# 30lb Case of Applewood Bacon ends and pieces



## deltadoc (Aug 15, 2004)

This is a question for professionals to answer. I have a chance to buy a 30-lb box of Niman Ranch Applewood Bacon ends and pieces at only $1.99/lb. Their regular Applewood bacon sells for $8-9/lb in the high-end grocery stores.
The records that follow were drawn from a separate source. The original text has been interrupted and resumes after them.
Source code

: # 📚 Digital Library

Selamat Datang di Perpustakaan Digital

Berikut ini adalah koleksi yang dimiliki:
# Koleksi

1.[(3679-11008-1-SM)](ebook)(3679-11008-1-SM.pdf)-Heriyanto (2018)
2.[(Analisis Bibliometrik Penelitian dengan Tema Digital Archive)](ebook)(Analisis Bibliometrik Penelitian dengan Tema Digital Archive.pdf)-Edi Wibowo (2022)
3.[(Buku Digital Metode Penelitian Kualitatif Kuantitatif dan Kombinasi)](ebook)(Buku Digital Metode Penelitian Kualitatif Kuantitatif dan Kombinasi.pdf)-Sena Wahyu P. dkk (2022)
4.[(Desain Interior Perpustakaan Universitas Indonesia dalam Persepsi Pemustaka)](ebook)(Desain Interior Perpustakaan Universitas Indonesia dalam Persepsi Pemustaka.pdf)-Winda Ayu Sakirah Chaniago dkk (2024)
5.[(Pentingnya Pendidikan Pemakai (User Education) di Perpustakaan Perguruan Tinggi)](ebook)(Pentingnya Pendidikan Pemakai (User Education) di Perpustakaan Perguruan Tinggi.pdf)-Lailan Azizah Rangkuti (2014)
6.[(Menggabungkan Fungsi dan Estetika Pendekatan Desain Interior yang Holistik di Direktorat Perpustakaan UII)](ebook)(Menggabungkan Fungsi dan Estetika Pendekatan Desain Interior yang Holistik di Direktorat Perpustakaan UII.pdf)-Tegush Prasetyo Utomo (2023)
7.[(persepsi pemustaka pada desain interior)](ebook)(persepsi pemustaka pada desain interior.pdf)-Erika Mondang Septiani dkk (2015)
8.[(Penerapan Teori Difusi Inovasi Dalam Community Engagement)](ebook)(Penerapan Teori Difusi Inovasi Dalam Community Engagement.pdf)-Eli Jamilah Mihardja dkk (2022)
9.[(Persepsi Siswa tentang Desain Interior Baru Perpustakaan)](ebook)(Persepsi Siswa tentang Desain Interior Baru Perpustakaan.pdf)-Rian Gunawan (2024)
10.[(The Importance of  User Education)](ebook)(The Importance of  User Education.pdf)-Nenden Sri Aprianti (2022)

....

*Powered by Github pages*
Since this is something originally destined for a professional kitchen, can anybody describe to me what I can expect? By describing it as "ends and pieces" do I surmise that it is the trimmings off the slabs that get packaged up as bacon slices? Does this mean that its mostly the grisly fatty ends of the bacon slabs and would be kind of chewy when fried as opposed to crispy like regular bacon?

Thanks,
doc


----------



## rjx (Oct 2, 2006)

Contact
Niman Ranch: Order Natural Beef, Pork & Lamb Online

Order #
1-888-206-3327


----------



## chefchampionnj (Jan 7, 2009)

I always get this deal. Its just bits and ends that didnt measure up to be long enough for them to sell with the other bacon. Still good, still crispy, still apple smoked, just wont look as nice wrapped around a scallop.


----------



## deltadoc (Aug 15, 2004)

Thanks ChefChanpionNJ~! That makes me feel more confident about the purchase. At $1.99/lb compared to $8-9, this is definitely one of those occasions where appearances don't count! And Niman ranch is very fatty pork, being raised in the old fashioned manner, we should get a ton of bacon grease to cook with when we render it.

Thanks, again!

doc


----------



## shroomgirl (Aug 11, 2000)

It's a great deal Doc if you don't mind not having strips of bacon. LOVE NUESKE.


----------



## daveok (Feb 13, 2009)

We still get the cheap bacon ends, just because we make our bacon bits in house and a few recepies require them. Its the same with your butchers. They have to cut off the ends to make the cuts. The meat is still good, but does not look nice. So my friend allways marinated them at work (instead of throwing it out) and we got good free meat to eat at home. :bounce:


----------